Dataset items:
================================

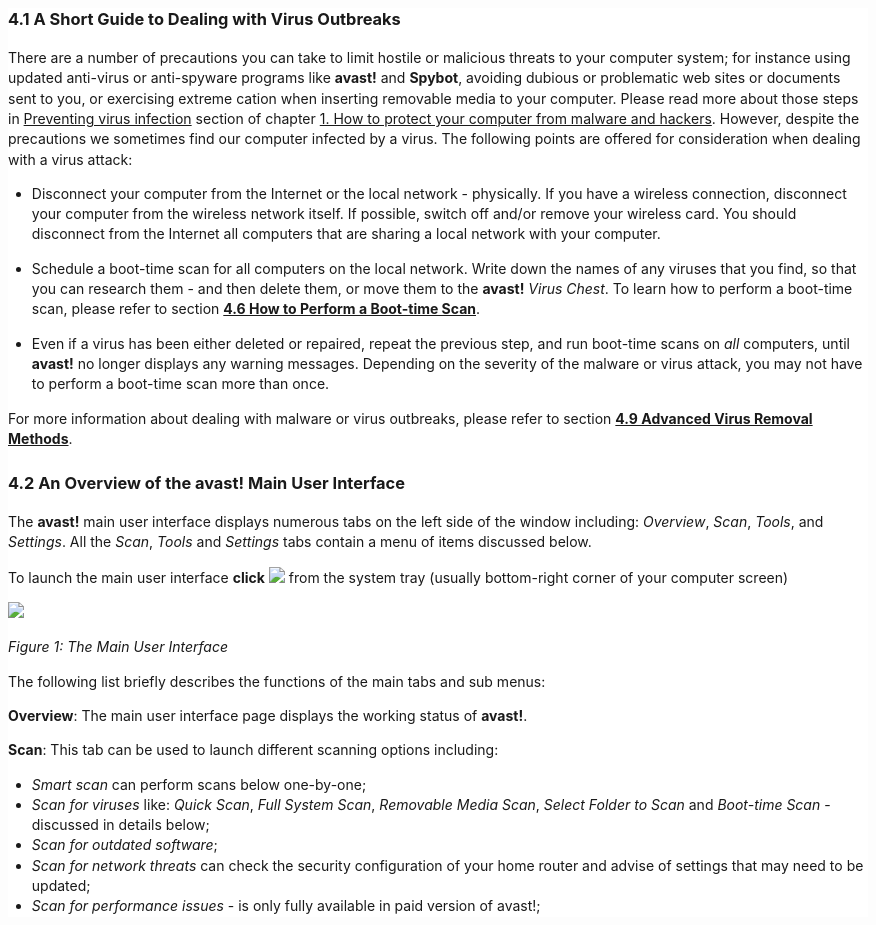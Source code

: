 <a name="4.1"></a>
### 4.1 A Short Guide to Dealing with Virus Outbreaks ###

There are a number of precautions you can take to limit hostile or malicious threats to your computer system; for instance using updated anti-virus or anti-spyware programs like **avast!** and **Spybot**, avoiding dubious or problematic web sites or documents sent to you, or exercising extreme cation when inserting removable media to your computer. Please read more about those steps in [Preventing virus infection](/en/chapter_1_1) section of chapter [1. How to protect your computer from malware and hackers](/en/chapter-1). However, despite the precautions we sometimes find our computer infected by a virus. The following points are offered for consideration when dealing with a virus attack:
 
- Disconnect your computer from the Internet or the local network - physically. If you have a wireless connection, disconnect your computer from the wireless network itself. If possible, switch off and/or remove your wireless card. You should disconnect from the Internet all computers that are sharing a local network with your computer.

- Schedule a boot-time scan for all computers on the local network. Write down the names of any viruses that you find, so that you can research them - and then delete them, or move them to the **avast!** *Virus Chest*. To learn how to perform a boot-time scan, please refer to section [**4.6 How to Perform a Boot-time Scan**](#4.6).

- Even if a virus has been either deleted or repaired, repeat the previous step, and run boot-time scans on *all* computers, until **avast!** no longer displays any warning messages. Depending on the severity of the malware or virus attack, you may not have to perform a boot-time scan more than once.

For more information about dealing with malware or virus outbreaks, please refer to section [**4.9 Advanced Virus Removal Methods**](#4.9).

<a name="4.2"></a>
### 4.2 An Overview of the avast! Main User Interface ###

The **avast!** main user interface displays numerous tabs on the left side of the window including: *Overview*, *Scan*, *Tools*, and *Settings*. All the *Scan*, *Tools* and *Settings* tabs contain a menu of items discussed below.

To launch the main user interface **click** ![](/sbox/screen/avast-en-1/22.png) from the system tray (usually bottom-right corner of your computer screen)

![](/sbox/screen/avast-en-1/56.png)

*Figure 1: The Main User Interface* 

The following list briefly describes the functions of the main tabs and sub menus:

**Overview**: The main user interface page displays the working status of **avast!**.

**Scan**: This tab can be used to launch different scanning options including:

- *Smart scan* can perform scans below one-by-one;
- *Scan for viruses* like: *Quick Scan*, *Full System Scan*, *Removable Media Scan*, *Select Folder to Scan* and *Boot-time Scan* - discussed in details below;
- *Scan for outdated software*;
- *Scan for network threats* can check the security configuration of your home router and advise of settings that may need to be updated;
- *Scan for performance issues* - is only fully available in paid version of avast!;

================================

**About this exercise**
Gather every line from the entries above where the word "launch" appears, and copy them.

**Response box**
To launch the main user interface **click** ![](/sbox/screen/avast-en-1/22.png) from the system tray (usually bottom-right corner of your computer screen)
**Scan**: This tab can be used to launch different scanning options including:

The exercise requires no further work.